A PDI é uma enzima do retículo endoplasmático que tem a função clássica de catalisar a inserção de pontes dissulfeto em proteínas nascentes, para que elas se enovelem na forma correta, ou seja, para que a cadeia de aminoácidos se dobre e assuma a estrutura tridimensional que torna a molécula funcional. Também é encontrada no meio extracelular, como um pool secretado ou ligado à superfície celular, a pecPDI, em vários tipos de células, incluindo plaquetas e células endoteliais. Estudos vêm demonstrando que a pecPDI regula a trombose em vários modelos.

Modificações bioquímicas e biofísicas

Para investigar a relação das plaquetas com o endotélio na hiperglicemia, os pesquisadores criaram um modelo com células endoteliais da veia umbilical humana cultivadas em diferentes concentrações de glicose. Produziram assim células normoglicêmicas, com níveis normais de glicose, e hiperglicêmicas, com excesso de glicose. A contribuição da proteína dissulfeto isomerase A1 (PDI) foi avaliada usando inibidores de PDI de célula inteira ou de pecPDI.

Inicialmente, as células foram incubadas com plaquetas coletadas de pessoas saudáveis. Nas células hiperglicêmicas, as plaquetas aderiram quase três vezes mais do que nas normoglicêmicas.

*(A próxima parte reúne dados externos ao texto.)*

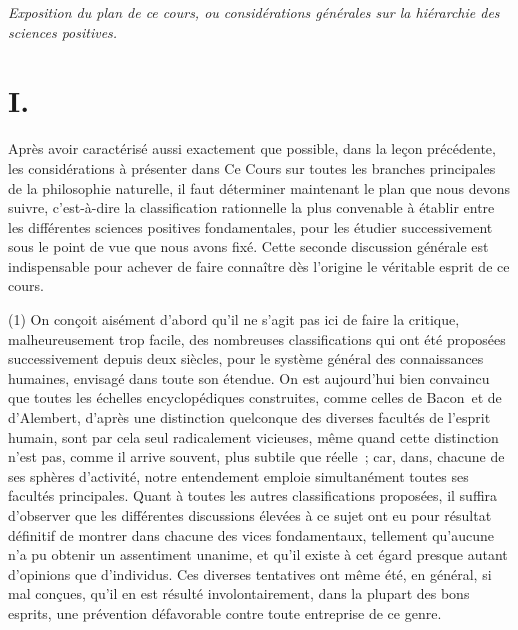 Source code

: \documentclass[french,twoside]{book} %
\newcommand\chaptercont{} %
\begin{document}
\begin{center}\emph{Exposition du plan de ce cours, ou considérations générales sur la hiérarchie des sciences positives.}\end{center}

\chaptercont
\section[{I.}]{I.}
\noindent Après avoir caractérisé aussi exactement que possible, dans la leçon précédente, les considérations à présenter dans Ce Cours sur toutes les branches principales de la philosophie naturelle, il faut déterminer maintenant le plan que nous devons suivre, c’est-à-dire la classification rationnelle la plus convenable à établir entre les différentes sciences positives fondamentales, pour les étudier successivement sous le point de vue que nous avons fixé. Cette seconde discussion générale est indispensable pour achever de faire connaître dès l’origine le véritable esprit de ce cours.\par
(1) On conçoit aisément d’abord qu’il ne s’agit pas ici de faire la critique, malheureusement trop facile, des nombreuses classifications qui ont été proposées successivement depuis deux siècles, pour le système général des connaissances humaines, envisagé dans toute son étendue. On est aujourd’hui bien convaincu que toutes les échelles encyclopédiques construites, comme celles de Bacon et de d’Alembert, d’après une distinction quelconque des diverses facultés de l’esprit humain, sont par cela seul radicalement vicieuses, même quand cette distinction n’est pas, comme il arrive souvent, plus subtile que réelle ; car, dans, chacune de ses sphères d’activité, notre entendement emploie simultanément toutes ses facultés principales. Quant à toutes les autres classifications proposées, il suffira d’observer que les différentes discussions élevées à ce sujet ont eu pour résultat définitif de montrer dans chacune des vices fondamentaux, tellement qu’aucune n’a pu obtenir un assentiment unanime, et qu’il existe à cet égard presque autant d’opinions que d’individus. Ces diverses tentatives ont même été, en général, si mal conçues, qu’il en est résulté involontairement, dans la plupart des bons esprits, une prévention défavorable contre toute entreprise de ce genre.\par
\end{document}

Como a inibição da PDI anulou esse efeito, os pesquisadores concluíram que o processo é regulado pela pecPDI do endotélio.

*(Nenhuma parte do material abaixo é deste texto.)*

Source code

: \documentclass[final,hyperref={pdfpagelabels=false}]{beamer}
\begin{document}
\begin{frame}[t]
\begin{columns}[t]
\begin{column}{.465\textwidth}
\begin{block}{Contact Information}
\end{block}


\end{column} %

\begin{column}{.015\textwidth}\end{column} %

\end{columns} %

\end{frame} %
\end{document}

Para entender melhor o resultado, eles investigaram processos biofísicos, como o remodelamento do citoesqueleto das células endoteliais, e viram que as células hiperglicêmicas tinham fibras de filamento de actina mais bem estruturadas do que as células não hiperglicêmicas. Os cientistas também mediram a produção de peróxido de hidrogênio (um composto oxidante), porque espécies reativas de oxigênio são mediadoras da reorganização do citoesqueleto e da adesão celular. Neste caso, as células hiperglicêmicas geraram duas vezes mais peróxido de hidrogênio do que as normoglicêmicas.

A etapa seguinte foi investigar se a reorganização do citoesqueleto afetava a rigidez das membranas celulares, porque plaquetas tendem a aderir às superfícies mais rígidas. Com o uso de microscopia de força atômica, comprovaram que as células hiperglicêmicas eram mais rígidas que as normoglicêmicas.

As imagens obtidas por microscopia também mostraram a formação de prolongamentos das células, com vesículas extracelulares que pareciam se separar dos prolongamentos. Essa observação levou os pesquisadores a investigar o conjunto de proteínas secretadas pelas células, o secretoma, para saber se estavam liberando proteínas que pudessem aumentar a adesão plaquetária. “A ideia desse experimento era detectar proteínas que estariam exclusivamente expressas ou presentes em células hiperglicêmicas, e não nos controles ou naquelas tratadas com os inibidores da PDI”, explica Gaspar.

No secretoma, encontraram 947 proteínas, das quais selecionaram oito com papel na adesão celular. Eles então diminuíram a expressão gênica de três dessas proteínas usando a ferramenta de RNA de interferência e chegaram a duas proteínas, a SLC3A2 e a LAMC1, como moduladoras da adesão plaquetária. A SLC3A2 é uma proteína ligada à membrana e a LAMC1 é a subunidade gama da laminina, um componente-chave da matriz extracelular.

A conclusão foi que a exposição à hiperglicemia induziu a secreção de proteínas específicas relacionadas à adesão e que a inibição da PDI e da pecPDI impediu que as células endoteliais secretassem essas proteínas.